There is a particular Rashbam in “Parshat Vayira” which Rabbi Kahane brought down constantly. The Rashbam asks: Why is the story of the pact between Avraham and Avimelech adjacent to the story of “Akeidat Yitzchak” which follows immediately thereafter, and opens with the words, “And it came to pass after these things…” – words that the sages tell us come to express a real connection between these two events?
The Rashbam gives the following answer: “After the pact that Avraham made with Avimelech, (a pact) with Avraham’s grandchildren and greatgrandchildren, he gave him seven lambs. And the Almighty became enraged by this, for behold, the land of the Philistines had been given toAvraham … and the Almighty commanded them, ‘thou shalt not allow a soul to live’. Therefore, ‘Hashem tested Avraham’ – to teach him a lesson… That is, you were proud of the son I gave you, and made a pact between your sons and their sons (of the Philistines)? – go now and offer him as a sacrifice, and find out how useful your pacts are!”

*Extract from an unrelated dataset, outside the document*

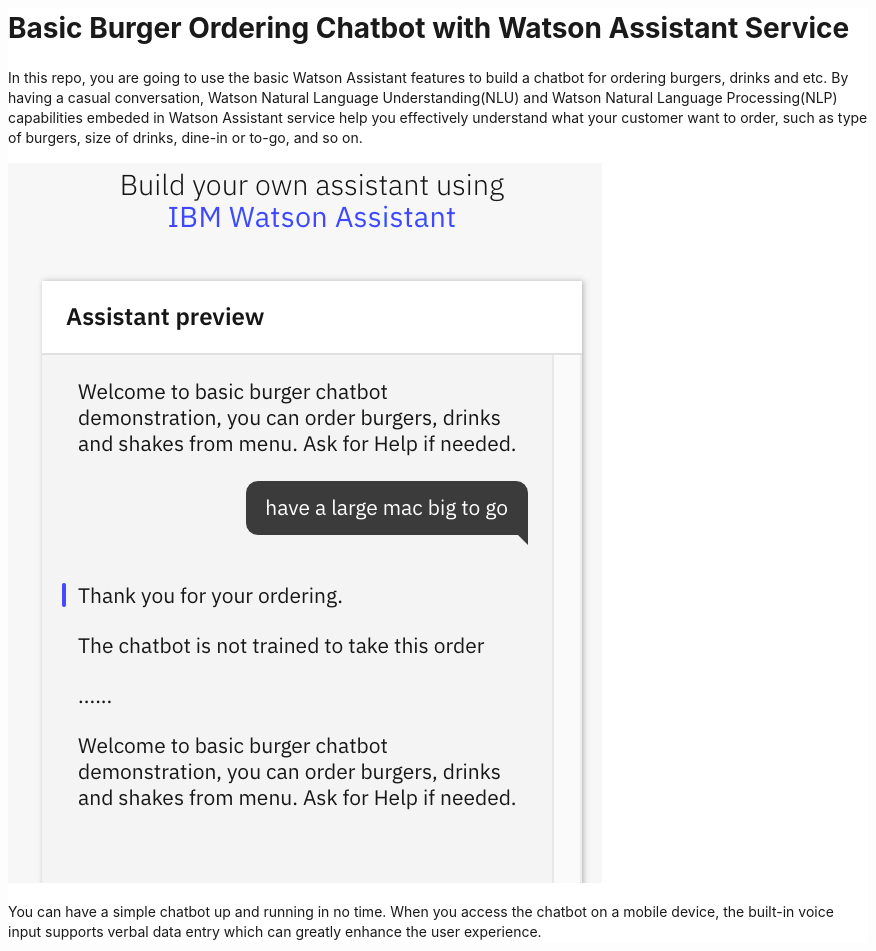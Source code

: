 # Basic Burger Ordering Chatbot with Watson Assistant Service

In this repo, you are going to use the basic Watson Assistant features to build a chatbot for ordering burgers, drinks and etc. By having a casual conversation, Watson Natural Language Understanding(NLU) and Watson Natural Language Processing(NLP) capabilities embeded in Watson Assistant service help you effectively understand what your customer want to order, such as type of burgers, size of drinks, dine-in or to-go, and so on.

!["watson-chatbat-simple"](doc/source/images/simple-chatbot01.png)

You can have a simple chatbot up and running in no time. When you access the chatbot on a mobile device, the built-in voice input supports verbal data entry which can greatly enhance the user experience.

In other words, the Rashbam explains that this pact, including the very impressive ceremony of the seven lambs, was a sin. And why? Because the content of the pact was, “now therefore swear to me here by G-d that you will not deal falsely with me, nor with my son, nor with my son’s son”. In other words, this was a “not to attack” pact between the offspring of Avraham and the offspring of Avimelech. And what does an agreement “not to attack” mean here? It means that the offspring of Avraham will not be able to attack and conquer the land of the Philistines, which is a part of the land of Israel. By making such a commitment, Avraham is relinquishing a part of Eretz Yisrael! (according to Trachtate Sota, (9-10), only after the Philistines broke the original treaty, Israel was able to fight them and take their land from them.)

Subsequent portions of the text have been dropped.